Revisiting the block worlds stuff
Accidental Noise Library Perlin cube random
In revising the ANL, I've revisited some of my old projects. Today I did up another example Lua script, included in the Examples folder, called blockworld.lua. It's a remake of my old cube-world generation stuff, demonstrating how a complex function to assign block types for a cube terrain can be built up using ANL's modular pieces. The example follows pretty closely along with my original articles, although it is updated for the new library version.
Since ANL is just a Lua framework, with no in-built graphical capabilities, visualizing such a beast as a cube world isn't straightforward. The example script constructs the noise function, maps it to a voxel array, then iteratively constructs meshes for each of the block types using the Volume functionality, built atop PolyVox. It then dumps the meshes to .OBJ format files. The script generates chunks of the function, specified by chunkx and chunkz coordinates, so the world is essentially infinite (at least to the limits of double precision).

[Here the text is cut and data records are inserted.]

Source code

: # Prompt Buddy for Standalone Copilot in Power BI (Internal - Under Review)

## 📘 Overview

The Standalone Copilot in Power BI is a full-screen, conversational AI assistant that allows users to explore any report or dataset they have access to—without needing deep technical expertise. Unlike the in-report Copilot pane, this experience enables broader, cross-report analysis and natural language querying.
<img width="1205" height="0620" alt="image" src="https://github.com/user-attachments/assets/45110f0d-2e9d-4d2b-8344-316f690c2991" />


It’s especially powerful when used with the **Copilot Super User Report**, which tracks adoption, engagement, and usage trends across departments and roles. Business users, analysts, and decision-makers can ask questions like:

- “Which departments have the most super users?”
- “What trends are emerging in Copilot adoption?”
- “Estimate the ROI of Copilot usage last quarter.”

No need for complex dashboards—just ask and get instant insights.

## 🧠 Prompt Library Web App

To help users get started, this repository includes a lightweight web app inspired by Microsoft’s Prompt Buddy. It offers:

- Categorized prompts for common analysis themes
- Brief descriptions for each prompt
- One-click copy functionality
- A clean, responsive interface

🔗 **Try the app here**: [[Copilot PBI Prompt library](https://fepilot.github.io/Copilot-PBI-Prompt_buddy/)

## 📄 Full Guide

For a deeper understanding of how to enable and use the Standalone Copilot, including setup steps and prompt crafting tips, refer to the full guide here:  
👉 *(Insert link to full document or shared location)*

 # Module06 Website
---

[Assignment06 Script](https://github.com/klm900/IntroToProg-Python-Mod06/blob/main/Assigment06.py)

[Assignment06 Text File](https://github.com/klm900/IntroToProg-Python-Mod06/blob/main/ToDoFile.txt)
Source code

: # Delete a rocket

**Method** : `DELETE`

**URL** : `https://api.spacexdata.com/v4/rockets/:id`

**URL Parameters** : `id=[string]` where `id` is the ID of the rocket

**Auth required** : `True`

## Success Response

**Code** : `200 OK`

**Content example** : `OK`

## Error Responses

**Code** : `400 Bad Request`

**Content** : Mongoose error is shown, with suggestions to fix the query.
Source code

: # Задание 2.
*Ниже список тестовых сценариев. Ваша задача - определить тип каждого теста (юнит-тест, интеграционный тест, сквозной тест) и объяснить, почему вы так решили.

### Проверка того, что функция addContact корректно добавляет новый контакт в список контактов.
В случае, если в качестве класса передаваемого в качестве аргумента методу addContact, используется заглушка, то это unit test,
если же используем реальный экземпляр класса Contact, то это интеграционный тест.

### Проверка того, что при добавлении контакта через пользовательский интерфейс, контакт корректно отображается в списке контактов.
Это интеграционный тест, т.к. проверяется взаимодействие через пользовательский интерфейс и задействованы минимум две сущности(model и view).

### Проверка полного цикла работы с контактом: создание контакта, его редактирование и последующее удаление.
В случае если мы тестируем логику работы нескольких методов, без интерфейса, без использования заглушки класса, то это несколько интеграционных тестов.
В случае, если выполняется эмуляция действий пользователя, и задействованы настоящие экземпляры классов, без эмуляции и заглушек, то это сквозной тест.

The function isn't sophisticated. It shows strata layering using a distorted vertical gradient, ore deposits, caves with the lower levels filled with magma, a solid bedrock layer, etc... There is no large-scale variation in the distortion function, such as you might want to use if you are generating different kinds of biomes and geography; it just uses a simple fBm fractal with some slight vertical axis dampening to reduce the frothy distortion that can result in floating islands of terrain. Here are a couple shots of it in action:
I don't do much with this sort of generation. I don't really have any interest in building a Minecraft clone, for example. My interest is purely academic, a fascination with procedural world-building in general. Every time I tinker with this kind of thing, I am reminded how my library is actually kind of slow. This example script does a lot of stupid shit with copying and recopying buffers, iterating voxel arrays multiple times, not cacheing some values, etc... It could be faster, but even if I squeezed it as tight as I could it would still be somewhat slow.
I've always been a concepts guy. I have ideas for things I want to tinker with, I build a tool or a prototype to demonstrate it, I move on. I've spent a good bit of time on ANL, mungeing things around, re-organizing, etc... but I've never been very good at optimization, and so ANL has never really been tightened up. But lately, I've been thinking about how I can make things faster.
To start with, it seems like learning about SSE might be a good place to go. This sort of function wrangling is pretty computation-heavy (especially when dealing with the higher orders of noise; ANL does up to 6D noise, which can be slow as balls) so I'm thinking that between implementing many of the computations using SSE intrinsics and trying to take advantage of multiple cores, I might be able to squeeze some better juice out of this thing. I don't know how much time I'll be able to devote to it for now, but I'll probably at least start reading a few sources to learn the ins and outs of SSE to see if it's something I could pull off.